The primary role is to interpret the virtual machine instruction set that was designed and dynamically generated above. Since it will be used primarily for Software Assurance in the first
Virtual machine instruction set is designed to be RISC class, so that the virtual machine interpreter can be written in a simple way. The complex of virtual machine code
The complexity is mainly based on the degree of code confusion. The virtual machine interpreter also takes care of entering and leaving the interpreter and calling the external thread
Save and restore the hardware registers before and after the sequence segment, the interpreter itself tries not to use the system stack, otherwise it will be associated with the virtual machine
The stack usage of the instruction is conflicting.
3. Summarize
Theoretically, as long as the software works on the user platform, there is no way to prevent the software from being modified by some means
Loss of protection [5]
。 But to delay the protection of the time to a certain extent can be achieved. Integrated application of Virtual machine technology and the use of
Its related various anti-analysis techniques, software protection will reach a new level.
4. Thanks
Thanks to my mentor, Professor Lacquer Tao, for the amendment proposed in this article.

Reference documents
[1] Xiongli, Dong Hengqing. Development status and prospect of software protection technology [J]. Journal of Software, 2005, (19): 41-44.
[2] gross speed. Application of virtual machines [J]. Ningxia Engineering Technology, 2003,2 (2): 154-156.
[3] Laurent, Kanjianchen, Zeng. Code obfuscation techniques for software protection [J]. Computer Engineering, 2006,32 (11): 177-179.
[4] Liu Tao Tao. Twist transform encryption [Eb/ol]. Http://liutaotao.com/nqby.txt,2006-7-7.
[5] Shi Lijuan. Research on software protection Scheme [J]. Agricultural Network Information, 2006, (6): 124,125,129.

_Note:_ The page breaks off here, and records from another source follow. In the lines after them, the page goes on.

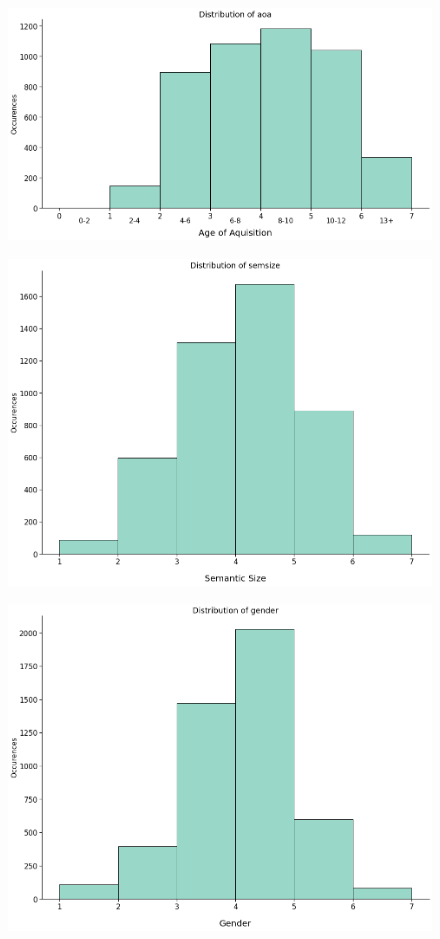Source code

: \documentclass[a4paper,11pt,dvipsnames]{article}
\begin{document}
\begin{figure}[ht]
\begin{minipage}[b]{.3\linewidth}
\end{minipage}

\begin{minipage}[b]{.3\linewidth}
\centering\large \includegraphics[width=0.9\linewidth]{Graphs/aoa_distribution.png}
\label{fig:aoadis}
\end{minipage}%
\begin{minipage}[b]{.3\linewidth}
\centering\includegraphics[width=0.9\linewidth]{Graphs/semsize_distribution.png}\label{fig:semdis}
\end{minipage}
\begin{minipage}[b]{.3\linewidth}
\centering\includegraphics[width=0.9\linewidth]{Graphs/gender_distribution.png}\label{fig:gendis}
\end{minipage}



\end{figure}
\end{document}
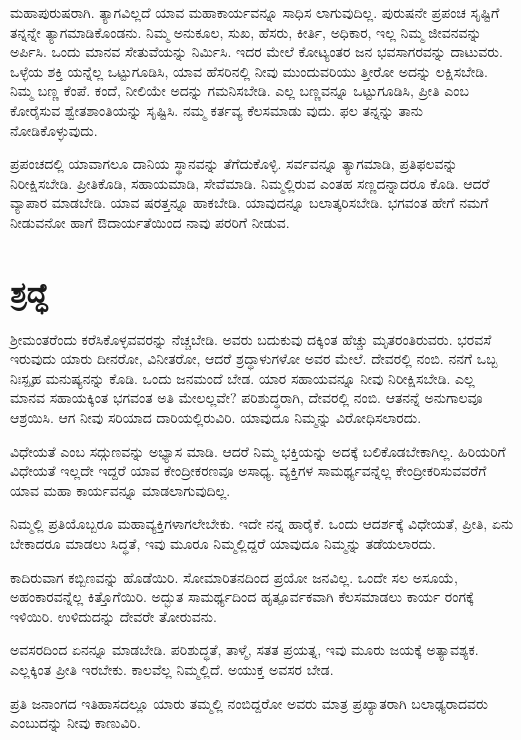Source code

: ಮಹಾಪುರುಷರಾಗಿ. ತ್ಯಾಗವಿಲ್ಲದೆ ಯಾವ ಮಹಾಕಾರ್ಯವನ್ನೂ ಸಾಧಿಸ ಲಾಗುವುದಿಲ್ಲ. ಪುರುಷನೇ ಪ್ರಪಂಚ ಸೃಷ್ಟಿಗೆ ತನ್ನನ್ನೇ ತ್ಯಾಗಮಾಡಿಕೊಂಡನು. ನಿಮ್ಮ ಅನುಕೂಲ, ಸುಖ, ಹೆಸರು, ಕೀರ್ತಿ, ಅಧಿಕಾರ, ಇಲ್ಲ ನಿಮ್ಮ ಜೀವನವನ್ನು ಅರ್ಪಿಸಿ. ಒಂದು ಮಾನವ ಸೇತುವೆಯನ್ನು ನಿರ್ಮಿಸಿ. ಇದರ ಮೇಲೆ ಕೋಟ್ಯಂತರ ಜನ ಭವಸಾಗರವನ್ನು ದಾಟುವರು. ಒಳ್ಳೆಯ ಶಕ್ತಿ ಯನ್ನೆಲ್ಲ ಒಟ್ಟುಗೂಡಿಸಿ, ಯಾವ ಹೆಸರಿನಲ್ಲಿ ನೀವು ಮುಂದುವರಿಯು ತ್ತೀರೋ ಅದನ್ನು ಲಕ್ಷಿಸಬೇಡಿ. ನಿಮ್ಮ ಬಣ್ಣ ಕೆಂಪೆ. ಕಂದೆ, ನೀಲಿಯೇ ಅದನ್ನು ಗಮನಿಸಬೇಡಿ. ಎಲ್ಲ ಬಣ್ಣವನ್ನೂ ಒಟ್ಟುಗೂಡಿಸಿ, ಪ್ರೀತಿ ಎಂಬ ಕೋರೈಸುವ ಶ್ವೇತಶಾಂತಿಯನ್ನು ಸೃಷ್ಟಿಸಿ. ನಮ್ಮ ಕರ್ತವ್ಯ ಕೆಲಸಮಾಡು ವುದು. ಫಲ ತನ್ನನ್ನು ತಾನು ನೋಡಿಕೊಳ್ಳುವುದು.

ಪ್ರಪಂಚದಲ್ಲಿ ಯಾವಾಗಲೂ ದಾನಿಯ ಸ್ಥಾನವನ್ನು ತೆಗೆದುಕೊಳ್ಳಿ. ಸರ್ವವನ್ನೂ ತ್ಯಾಗಮಾಡಿ, ಪ್ರತಿಫಲವನ್ನು ನಿರೀಕ್ಷಿಸಬೇಡಿ. ಪ್ರೀತಿಕೊಡಿ, ಸಹಾಯಮಾಡಿ, ಸೇವೆಮಾಡಿ. ನಿಮ್ಮಲ್ಲಿರುವ ಎಂತಹ ಸಣ್ಣದನ್ನಾದರೂ ಕೊಡಿ. ಆದರೆ ವ್ಯಾಪಾರ ಮಾಡಬೇಡಿ. ಯಾವ ಷರತ್ತನ್ನೂ ಹಾಕಬೇಡಿ. ಯಾವುದನ್ನೂ ಬಲಾತ್ಕರಿಸಬೇಡಿ. ಭಗವಂತ ಹೇಗೆ ನಮಗೆ ನೀಡುವನೋ ಹಾಗೆ ಔದಾರ್ಯತೆಯಿಂದ ನಾವು ಪರರಿಗೆ ನೀಡುವ.


\section{ಶ್ರದ್ಧೆ}

ಶ್ರೀಮಂತರೆಂದು ಕರೆಸಿಕೊಳ್ಳವವರನ್ನು ನೆಚ್ಚಬೇಡಿ. ಅವರು ಬದುಕುವು ದಕ್ಕಿಂತ ಹೆಚ್ಚು ಮೃತರಂತಿರುವರು. ಭರವಸೆ ಇರುವುದು ಯಾರು ದೀನರೋ, ವಿನೀತರೋ, ಆದರೆ ಶ್ರದ್ಧಾಳುಗಳೋ ಅವರ ಮೇಲೆ. ದೇವರಲ್ಲಿ ನಂಬಿ. ನನಗೆ ಒಬ್ಬ ನಿಃಸ್ಪೃಹ ಮನುಷ್ಯನನ್ನು ಕೊಡಿ. ಒಂದು ಜನಮಂದೆ ಬೇಡ. ಯಾರ ಸಹಾಯವನ್ನೂ ನೀವು ನಿರೀಕ್ಷಿಸಬೇಡಿ. ಎಲ್ಲ ಮಾನವ ಸಹಾಯಕ್ಕಿಂತ ಭಗವಂತ ಅತಿ ಮೇಲಲ್ಲವೇ? ಪರಿಶುದ್ಧರಾಗಿ, ದೇವರಲ್ಲಿ ನಂಬಿ. ಆತನನ್ನೆ ಅನುಗಾಲವೂ ಆಶ್ರಯಿಸಿ. ಆಗ ನೀವು ಸರಿಯಾದ ದಾರಿಯಲ್ಲಿರುವಿರಿ. ಯಾವುದೂ ನಿಮ್ಮನ್ನು ವಿರೋಧಿಸಲಾರದು.

ವಿಧೇಯತೆ ಎಂಬ ಸದ್ಗುಣವನ್ನು ಅಭ್ಯಾಸ ಮಾಡಿ. ಆದರೆ ನಿಮ್ಮ ಭಕ್ತಿಯನ್ನು ಅದಕ್ಕೆ ಬಲಿಕೊಡಬೇಕಾಗಿಲ್ಲ. ಹಿರಿಯರಿಗೆ ವಿಧೇಯತೆ ಇಲ್ಲದೇ ಇದ್ದರೆ ಯಾವ ಕೇಂದ್ರೀಕರಣವೂ ಅಸಾಧ್ಯ. ವ್ಯಕ್ತಿಗಳ ಸಾಮರ್ಥ್ಯವನ್ನೆಲ್ಲ ಕೇಂದ್ರೀಕರಿಸುವವರೆಗೆ ಯಾವ ಮಹಾ ಕಾರ್ಯವನ್ನೂ ಮಾಡಲಾಗುವುದಿಲ್ಲ.

ನಿಮ್ಮಲ್ಲಿ ಪ್ರತಿಯೊಬ್ಬರೂ ಮಹಾವ್ಯಕ್ತಿಗಳಾಗಲೇಬೇಕು. ಇದೇ ನನ್ನ ಹಾರೈಕೆ. ಒಂದು ಆದರ್ಶಕ್ಕೆ ವಿಧೇಯತೆ, ಪ್ರೀತಿ, ಏನು ಬೇಕಾದರೂ ಮಾಡಲು ಸಿದ್ಧತೆ, ಇವು ಮೂರೂ ನಿಮ್ಮಲ್ಲಿದ್ದರೆ ಯಾವುದೂ ನಿಮ್ಮನ್ನು ತಡೆಯಲಾರದು.

ಕಾದಿರುವಾಗ ಕಬ್ಬಿಣವನ್ನು ಹೊಡೆಯಿರಿ. ಸೋಮಾರಿತನದಿಂದ ಪ್ರಯೋ ಜನವಿಲ್ಲ. ಒಂದೇ ಸಲ ಅಸೂಯೆ, ಅಹಂಕಾರವನ್ನೆಲ್ಲ ಕಿತ್ತೊಗೆಯಿರಿ. ಅದ್ಭುತ ಸಾಮರ್ಥ್ಯದಿಂದ ಹೃತ್ಪೂರ್ವಕವಾಗಿ ಕೆಲಸಮಾಡಲು ಕಾರ್ಯ ರಂಗಕ್ಕೆ ಇಳಿಯಿರಿ. ಉಳಿದುದನ್ನು ದೇವರೇ ತೋರುವನು.

ಅವಸರದಿಂದ ಏನನ್ನೂ ಮಾಡಬೇಡಿ. ಪರಿಶುದ್ಧತೆ, ತಾಳ್ಮೆ, ಸತತ ಪ್ರಯತ್ನ, ಇವು ಮೂರು ಜಯಕ್ಕೆ ಅತ್ಯಾವಶ್ಯಕ. ಎಲ್ಲಕ್ಕಿಂತ ಪ್ರೀತಿ ಇರಬೇಕು. ಕಾಲವೆಲ್ಲ ನಿಮ್ಮಲ್ಲಿದೆ. ಅಯುಕ್ತ ಅವಸರ ಬೇಡ. 

ಪ್ರತಿ ಜನಾಂಗದ ಇತಿಹಾಸದಲ್ಲೂ ಯಾರು ತಮ್ಮಲ್ಲಿ ನಂಬಿದ್ದರೋ ಅವರು ಮಾತ್ರ ಪ್ರಖ್ಯಾತರಾಗಿ ಬಲಾಢ್ಯರಾದವರು ಎಂಬುದನ್ನು ನೀವು ಕಾಣುವಿರಿ.


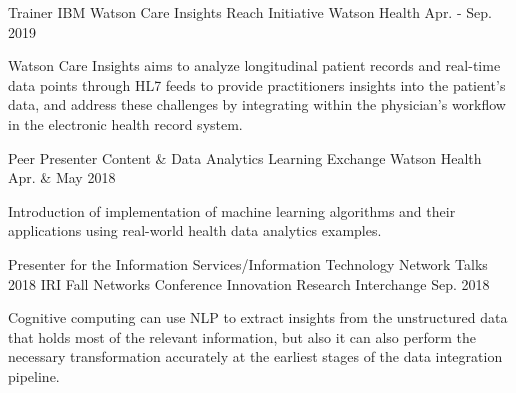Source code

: 

\begin{cventries}

  \cventry
    {Trainer} %
    {IBM Watson Care Insights Reach Initiative} %
    {Watson Health} %
    {Apr. - Sep. 2019} %
    {
      \begin{cvitems} %
        \item {Watson Care Insights aims to analyze longitudinal patient records and real-time data points through HL7 feeds to provide practitioners insights into the patient’s data, and address these challenges by integrating within the physician's workflow in the electronic health record system.}
      \end{cvitems}
    }

  \cventry
    {Peer Presenter} %
    {Content \& Data Analytics Learning Exchange} %
    {Watson Health} %
    {Apr. \& May 2018} %
    {
      \begin{cvitems} %
        \item {Introduction of implementation of machine learning algorithms and their applications using real-world health data analytics examples.}
      \end{cvitems}
    }

  \cventry
    {Presenter for the Information Services/Information Technology Network Talks} %
    {2018 IRI Fall Networks Conference} %
    {Innovation Research Interchange} %
    {Sep. 2018} %
    {
      \begin{cvitems} %
        \item {Cognitive computing can use NLP to extract insights from the unstructured data that holds most of the relevant information, but also it can also perform the necessary transformation accurately at the earliest stages of the data integration pipeline.}
      \end{cvitems}
    }


\end{cventries}
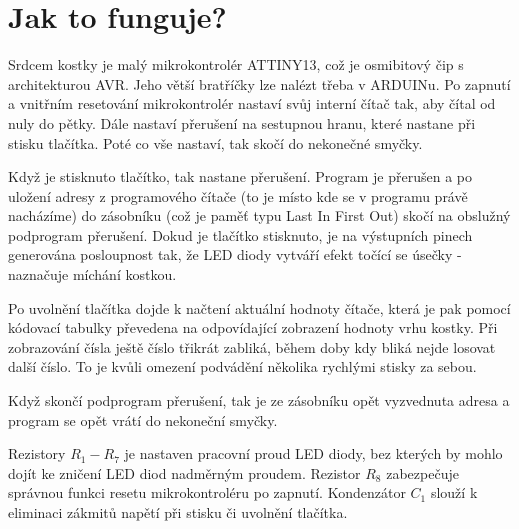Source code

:\section*{Jak to funguje?}

Srdcem kostky je malý mikrokontrolér ATTINY13, což je osmibitový čip s architekturou AVR. Jeho větší bratříčky lze nalézt třeba v ARDUINu. Po zapnutí a vnitřním resetování mikrokontrolér nastaví svůj interní čítač tak, aby čítal od nuly do pětky. Dále nastaví přerušení na sestupnou hranu, které nastane při stisku tlačítka. Poté co vše nastaví, tak skočí do nekonečné smyčky.

Když je stisknuto tlačítko, tak nastane přerušení. Program je přerušen a po uložení adresy z programového čítače (to je místo kde se v programu právě nacházíme) do zásobníku (což je paměť typu Last In First Out) skočí na obslužný podprogram přerušení. Dokud je tlačítko stisknuto,  je na výstupních pinech generována posloupnost tak, že LED diody vytváří efekt točící se úsečky - naznačuje míchání kostkou.

Po uvolnění tlačítka dojde k načtení aktuální hodnoty čítače, která je pak pomocí kódovací tabulky převedena na odpovídající zobrazení hodnoty vrhu kostky. Při zobrazování čísla ještě číslo třikrát zabliká, během doby kdy bliká nejde losovat další číslo. To je kvůli omezení podvádění několika rychlými stisky za sebou.

Když skončí podprogram přerušení, tak je ze zásobníku opět vyzvednuta adresa a program se opět vrátí do nekoneční smyčky.

Rezistory $R_1 - R_7$ je nastaven pracovní proud LED diody, bez kterých by mohlo dojít ke zničení LED diod nadměrným proudem. Rezistor $R_8$ zabezpečuje správnou funkci resetu mikrokontroléru po zapnutí. Kondenzátor $C_1$ slouží k eliminaci zákmitů napětí při stisku či uvolnění tlačítka.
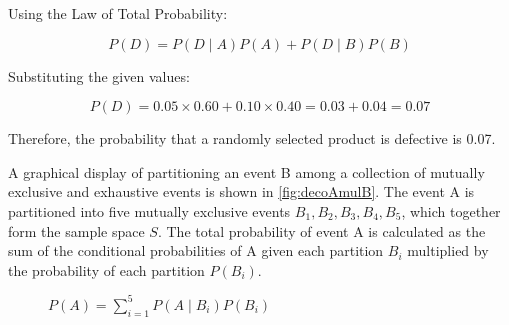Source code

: \begin{solution}
    Using the Law of Total Probability:

    \[
    P(D) = P(D \mid A) P(A) + P(D \mid B) P(B)
    \]

    Substituting the given values:

    \[
    P(D) = 0.05 \times 0.60 + 0.10 \times 0.40 = 0.03 + 0.04 = 0.07
    \]

    Therefore, the probability that a randomly selected product is defective is 0.07.
\end{solution}

A graphical display of partitioning an event B
among a collection of mutually exclusive and exhaustive events is shown in \autoref{fig:decoAmulB}. The event A is partitioned into five mutually exclusive events \( B_1, B_2, B_3, B_4, B_5 \), which together form the sample space \( S \). The total probability of event A is calculated as the sum of the conditional probabilities of A given each partition \( B_i \) multiplied by the probability of each partition \( P(B_i) \).

\begin{figure}[htbp]
    \centering
    \caption{$P(A) = \sum_{i=1}^{5} P(A \mid B_i) P(B_i)$}
    \label{fig:decoAmulB}
\end{figure}

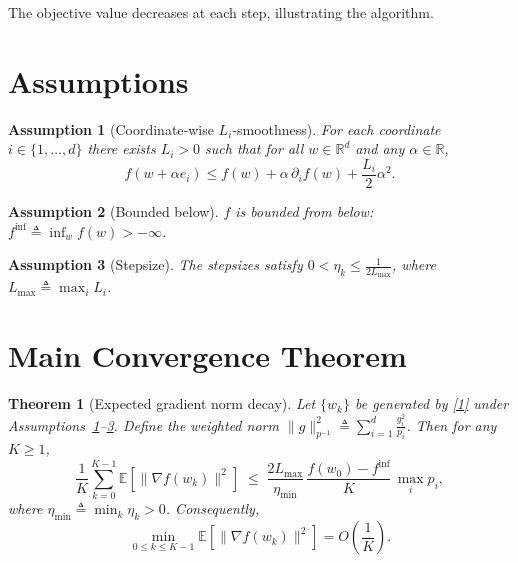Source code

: \documentclass{article}
\newcommand{\E}{\mathbb{E}}
\newcommand{\R}{\mathbb{R}}
\newtheorem{theorem}{Theorem}
\newtheorem{assumption}{Assumption}
\begin{document}
The objective value decreases at each step, illustrating the algorithm.

\newpage
\section*{Assumptions}
\begin{assumption}[Coordinate‑wise $L_{i}$‑smoothness]\label{ass:smooth}
For each coordinate $i\in\{1,\dots ,d\}$ there exists $L_{i}>0$ such that for all $w\in\R^{d}$ and any $\alpha\in\R$,
\[
f(w+\alpha e_{i})\le f(w)+\alpha\,\partial_{i}f(w)+\frac{L_{i}}{2}\alpha^{2}.
\tag{2}
\]
\end{assumption}

\begin{assumption}[Bounded below]\label{ass:lower}
$f$ is bounded from below: $f^{\inf}\triangleq\inf_{w}f(w)>-\infty$.
\end{assumption}

\begin{assumption}[Stepsize]\label{ass:stepsize}
The stepsizes satisfy $0<\eta_{k}\le\displaystyle{}$,
where $L_{\max}\triangleq\max_{i}L_{i}$.
\end{assumption}

\section*{Main Convergence Theorem}
\begin{theorem}[Expected gradient norm decay]\label{thm:main}
Let $\{w_{k}\}$ be generated by \eqref{1} under Assumptions~\ref{ass:smooth}–\ref{ass:stepsize}.
Define the weighted norm $\|g\|_{p^{-1}}^{2}\triangleq\sum_{i=1}^{d}$.
Then for any $K$,
\[
\frac{1}{K}\sum_{k=0}^{K-1}\E\!\left[\|\nabla f(w_{k})\|^{2}\right]
\;\le\;
\frac{2L_{\max}}{\eta_{\min}}\,
\frac{f(w_{0})-f^{\inf}}{K}\,
\max_{i}p_{i},
\tag{3}
\]
where $\eta_{\min}\triangleq\min_{k}\eta_{k}>0$.
Consequently,
\[
\min_{0\le k\le K-1}\E\!\left[\|\nabla f(w_{k})\|^{2}\right]
=O\!\left(\frac{1}{K}\right).
\]
\end{theorem}
\end{document}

Software Protection Using Virtual machine
Zhang Lu
Department of computer Science and technology,beijing University of Posts and
Telecommunications,beijing (100876)
Abstract
This paper provides a new to software protection using virtual machine theory. and describes the
Whole process of implement of this. Then discusses detailedly some actual technique in every step
of the development. Making use of virtual machine theory and confusion technique integratedly and
Deftly, can improve software protection strength to a new level.
Keywords:software protection,virtual machine,encode,decode,confusion





Author Profile: Zhang Lu, male, 1982, Master's degree, the main research direction is data compression and encryption, while the
Software protection technology has a deep understanding and research.


Related Article

Contact Us

The content source of this page is from Internet, which doesn't represent Alibaba Cloud's opinion; products and services mentioned on that page don't have any relationship with Alibaba Cloud. If the content of the page makes you feel confusing, please write us an email, we will handle the problem within 5 days after receiving your email.

If you find any instances of plagiarism from the community, please send an email to: info-contact@alibabacloud.com and provide relevant evidence. A staff member will contact you within 5 working days.

A Free Trial That Lets You Build Big!

Start building with 50+ products and up to 12 months usage for Elastic Compute Service

  • Sales Support

    1 on 1 presale consultation

  • After-Sales Support

    24/7 Technical Support 6 Free Tickets per Quarter Faster Response

  • Alibaba Cloud offers highly flexible support services tailored to meet your exact needs.